▼
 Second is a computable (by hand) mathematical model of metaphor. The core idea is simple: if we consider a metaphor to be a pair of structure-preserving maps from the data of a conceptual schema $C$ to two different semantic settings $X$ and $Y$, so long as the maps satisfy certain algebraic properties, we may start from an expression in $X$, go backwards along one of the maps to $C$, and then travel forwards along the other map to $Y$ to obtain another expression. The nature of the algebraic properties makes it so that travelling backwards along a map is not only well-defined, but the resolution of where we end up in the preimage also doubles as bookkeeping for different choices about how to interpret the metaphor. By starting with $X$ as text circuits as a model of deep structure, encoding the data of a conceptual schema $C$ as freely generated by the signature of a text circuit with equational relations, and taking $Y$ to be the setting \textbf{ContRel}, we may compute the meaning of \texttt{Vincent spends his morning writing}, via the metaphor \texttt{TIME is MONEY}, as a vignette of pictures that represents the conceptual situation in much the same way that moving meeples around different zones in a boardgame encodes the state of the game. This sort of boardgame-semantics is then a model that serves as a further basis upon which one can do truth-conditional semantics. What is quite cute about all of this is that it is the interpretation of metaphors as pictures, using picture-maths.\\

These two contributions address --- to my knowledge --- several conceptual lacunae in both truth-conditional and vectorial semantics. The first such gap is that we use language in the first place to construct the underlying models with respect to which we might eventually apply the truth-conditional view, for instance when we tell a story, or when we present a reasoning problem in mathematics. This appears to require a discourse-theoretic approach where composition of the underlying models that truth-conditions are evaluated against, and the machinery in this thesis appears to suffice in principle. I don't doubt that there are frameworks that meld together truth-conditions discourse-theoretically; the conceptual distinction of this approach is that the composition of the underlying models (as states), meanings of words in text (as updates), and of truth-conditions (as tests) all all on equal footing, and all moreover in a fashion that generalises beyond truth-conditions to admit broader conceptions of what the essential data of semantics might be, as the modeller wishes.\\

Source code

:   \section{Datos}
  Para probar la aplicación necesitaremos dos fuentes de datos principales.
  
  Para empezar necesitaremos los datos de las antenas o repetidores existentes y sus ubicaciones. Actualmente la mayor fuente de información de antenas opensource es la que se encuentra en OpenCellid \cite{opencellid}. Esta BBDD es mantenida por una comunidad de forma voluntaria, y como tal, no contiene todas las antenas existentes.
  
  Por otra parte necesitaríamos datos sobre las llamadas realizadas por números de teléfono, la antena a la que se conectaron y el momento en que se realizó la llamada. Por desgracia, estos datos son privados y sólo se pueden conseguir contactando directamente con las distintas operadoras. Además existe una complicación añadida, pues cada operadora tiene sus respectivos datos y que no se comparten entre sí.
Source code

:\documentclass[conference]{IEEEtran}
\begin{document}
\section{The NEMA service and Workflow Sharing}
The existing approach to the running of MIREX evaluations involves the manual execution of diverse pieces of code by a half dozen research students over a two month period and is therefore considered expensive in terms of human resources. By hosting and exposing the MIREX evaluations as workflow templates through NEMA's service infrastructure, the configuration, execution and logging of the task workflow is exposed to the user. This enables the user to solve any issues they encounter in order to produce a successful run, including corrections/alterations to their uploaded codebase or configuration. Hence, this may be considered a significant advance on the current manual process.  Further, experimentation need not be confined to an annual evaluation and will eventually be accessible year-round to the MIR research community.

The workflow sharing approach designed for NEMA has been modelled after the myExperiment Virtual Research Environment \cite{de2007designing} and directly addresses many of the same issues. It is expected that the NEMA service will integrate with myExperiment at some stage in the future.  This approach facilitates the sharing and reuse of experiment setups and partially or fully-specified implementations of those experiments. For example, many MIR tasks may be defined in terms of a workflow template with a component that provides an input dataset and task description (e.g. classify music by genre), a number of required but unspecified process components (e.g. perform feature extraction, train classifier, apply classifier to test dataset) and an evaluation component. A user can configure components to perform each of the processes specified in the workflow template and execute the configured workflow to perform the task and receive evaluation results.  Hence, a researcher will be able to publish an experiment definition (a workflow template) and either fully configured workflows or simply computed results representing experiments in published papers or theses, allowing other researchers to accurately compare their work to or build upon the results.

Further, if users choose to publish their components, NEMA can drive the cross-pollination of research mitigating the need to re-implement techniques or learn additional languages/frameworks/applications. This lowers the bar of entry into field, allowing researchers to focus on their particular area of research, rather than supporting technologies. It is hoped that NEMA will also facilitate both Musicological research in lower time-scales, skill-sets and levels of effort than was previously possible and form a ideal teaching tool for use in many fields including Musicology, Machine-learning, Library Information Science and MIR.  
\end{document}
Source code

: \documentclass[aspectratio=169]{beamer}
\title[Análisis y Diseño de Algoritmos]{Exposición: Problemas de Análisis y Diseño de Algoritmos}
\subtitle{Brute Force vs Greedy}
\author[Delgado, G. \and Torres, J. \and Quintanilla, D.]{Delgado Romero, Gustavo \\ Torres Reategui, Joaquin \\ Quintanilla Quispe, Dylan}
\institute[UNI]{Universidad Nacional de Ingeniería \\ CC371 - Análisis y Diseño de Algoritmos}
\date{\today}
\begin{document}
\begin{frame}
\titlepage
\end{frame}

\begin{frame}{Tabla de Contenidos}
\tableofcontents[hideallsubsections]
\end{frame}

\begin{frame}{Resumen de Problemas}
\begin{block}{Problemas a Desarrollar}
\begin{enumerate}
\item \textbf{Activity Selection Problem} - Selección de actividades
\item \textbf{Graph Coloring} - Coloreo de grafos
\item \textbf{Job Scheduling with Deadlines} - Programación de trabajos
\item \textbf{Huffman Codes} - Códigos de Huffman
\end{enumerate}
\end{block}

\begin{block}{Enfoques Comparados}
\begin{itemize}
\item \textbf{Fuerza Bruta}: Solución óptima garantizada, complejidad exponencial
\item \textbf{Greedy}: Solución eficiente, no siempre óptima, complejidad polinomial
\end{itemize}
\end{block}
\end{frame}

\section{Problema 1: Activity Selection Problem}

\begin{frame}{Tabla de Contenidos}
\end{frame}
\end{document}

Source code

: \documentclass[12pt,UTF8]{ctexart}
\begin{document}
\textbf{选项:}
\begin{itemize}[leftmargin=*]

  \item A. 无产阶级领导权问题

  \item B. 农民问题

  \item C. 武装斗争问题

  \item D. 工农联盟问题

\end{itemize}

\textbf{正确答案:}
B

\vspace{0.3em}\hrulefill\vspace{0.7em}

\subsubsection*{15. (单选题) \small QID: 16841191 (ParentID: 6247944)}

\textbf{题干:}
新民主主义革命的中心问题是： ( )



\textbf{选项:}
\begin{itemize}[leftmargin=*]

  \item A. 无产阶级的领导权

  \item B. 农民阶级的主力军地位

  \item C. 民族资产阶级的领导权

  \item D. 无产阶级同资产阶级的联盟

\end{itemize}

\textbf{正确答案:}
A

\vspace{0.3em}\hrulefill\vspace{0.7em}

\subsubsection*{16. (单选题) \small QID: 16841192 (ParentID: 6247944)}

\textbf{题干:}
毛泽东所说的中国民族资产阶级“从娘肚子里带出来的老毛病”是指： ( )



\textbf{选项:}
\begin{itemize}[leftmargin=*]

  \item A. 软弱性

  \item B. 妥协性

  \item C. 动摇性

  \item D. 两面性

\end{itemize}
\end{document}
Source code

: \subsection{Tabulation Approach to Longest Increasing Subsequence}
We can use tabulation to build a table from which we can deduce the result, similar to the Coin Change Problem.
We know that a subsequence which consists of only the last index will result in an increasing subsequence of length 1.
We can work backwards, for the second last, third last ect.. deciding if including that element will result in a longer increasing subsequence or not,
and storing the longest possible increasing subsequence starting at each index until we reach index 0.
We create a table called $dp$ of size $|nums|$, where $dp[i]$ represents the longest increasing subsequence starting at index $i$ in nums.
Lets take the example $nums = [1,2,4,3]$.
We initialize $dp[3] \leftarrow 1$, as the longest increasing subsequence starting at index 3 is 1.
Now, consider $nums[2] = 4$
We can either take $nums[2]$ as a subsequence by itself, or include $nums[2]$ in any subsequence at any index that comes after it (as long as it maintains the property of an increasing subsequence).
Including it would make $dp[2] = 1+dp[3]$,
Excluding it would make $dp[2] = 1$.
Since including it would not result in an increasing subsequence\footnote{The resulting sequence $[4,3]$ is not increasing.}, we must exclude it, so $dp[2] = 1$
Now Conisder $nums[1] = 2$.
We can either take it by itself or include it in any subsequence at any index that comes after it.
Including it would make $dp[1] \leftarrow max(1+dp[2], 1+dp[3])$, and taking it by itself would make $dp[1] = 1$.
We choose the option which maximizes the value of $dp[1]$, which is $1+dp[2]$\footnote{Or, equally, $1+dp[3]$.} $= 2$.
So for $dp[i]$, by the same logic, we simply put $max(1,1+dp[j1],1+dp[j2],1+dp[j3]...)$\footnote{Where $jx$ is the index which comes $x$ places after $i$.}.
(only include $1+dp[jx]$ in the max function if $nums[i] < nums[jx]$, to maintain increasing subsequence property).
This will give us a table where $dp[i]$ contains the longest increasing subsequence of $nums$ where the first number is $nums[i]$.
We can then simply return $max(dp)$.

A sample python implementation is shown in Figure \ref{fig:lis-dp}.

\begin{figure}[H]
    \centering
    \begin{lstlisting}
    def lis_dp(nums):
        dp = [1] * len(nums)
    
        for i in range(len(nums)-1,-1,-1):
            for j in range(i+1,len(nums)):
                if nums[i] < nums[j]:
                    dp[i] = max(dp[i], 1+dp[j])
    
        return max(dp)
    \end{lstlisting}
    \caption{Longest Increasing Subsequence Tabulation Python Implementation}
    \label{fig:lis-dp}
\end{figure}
▲
__Work order__
Filtering the entries above by the word "Diseño", copy each line that matches.

__Result of the task__
\title[Análisis y Diseño de Algoritmos]{Exposición: Problemas de Análisis y Diseño de Algoritmos}
\institute[UNI]{Universidad Nacional de Ingeniería \\ CC371 - Análisis y Diseño de Algoritmos}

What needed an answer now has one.